* REQUIRED ACTION *
Could you print only the lines from the one containing "6. Applying RNN on spam detection dataset" through the end of the listing below, unchanged?

* PROVIDED DATA *
.....

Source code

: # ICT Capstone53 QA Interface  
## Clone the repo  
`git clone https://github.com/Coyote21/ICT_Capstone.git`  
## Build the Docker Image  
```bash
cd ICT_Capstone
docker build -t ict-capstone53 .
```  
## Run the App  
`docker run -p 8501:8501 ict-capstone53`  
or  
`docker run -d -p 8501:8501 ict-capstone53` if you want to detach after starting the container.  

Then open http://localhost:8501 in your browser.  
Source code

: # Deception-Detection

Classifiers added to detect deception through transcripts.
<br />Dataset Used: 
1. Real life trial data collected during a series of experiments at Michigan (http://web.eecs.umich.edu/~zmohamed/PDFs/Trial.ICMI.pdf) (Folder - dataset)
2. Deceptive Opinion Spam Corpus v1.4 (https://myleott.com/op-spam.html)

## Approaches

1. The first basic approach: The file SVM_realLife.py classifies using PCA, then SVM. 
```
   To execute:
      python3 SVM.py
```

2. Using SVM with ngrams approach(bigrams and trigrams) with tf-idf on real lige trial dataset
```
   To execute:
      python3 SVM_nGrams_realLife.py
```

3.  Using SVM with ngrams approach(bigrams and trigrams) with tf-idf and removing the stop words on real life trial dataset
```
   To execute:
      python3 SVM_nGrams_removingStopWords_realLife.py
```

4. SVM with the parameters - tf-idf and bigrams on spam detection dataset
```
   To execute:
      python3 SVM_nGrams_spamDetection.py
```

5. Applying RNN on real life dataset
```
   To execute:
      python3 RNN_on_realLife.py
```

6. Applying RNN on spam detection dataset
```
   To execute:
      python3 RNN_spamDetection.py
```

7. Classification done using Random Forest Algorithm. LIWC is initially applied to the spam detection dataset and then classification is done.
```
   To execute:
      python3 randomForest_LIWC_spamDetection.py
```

.....

* EXPECTED ANSWER *
6. Applying RNN on spam detection dataset
```
   To execute:
      python3 RNN_spamDetection.py
```

7. Classification done using Random Forest Algorithm. LIWC is initially applied to the spam detection dataset and then classification is done.
```
   To execute:
      python3 randomForest_LIWC_spamDetection.py
```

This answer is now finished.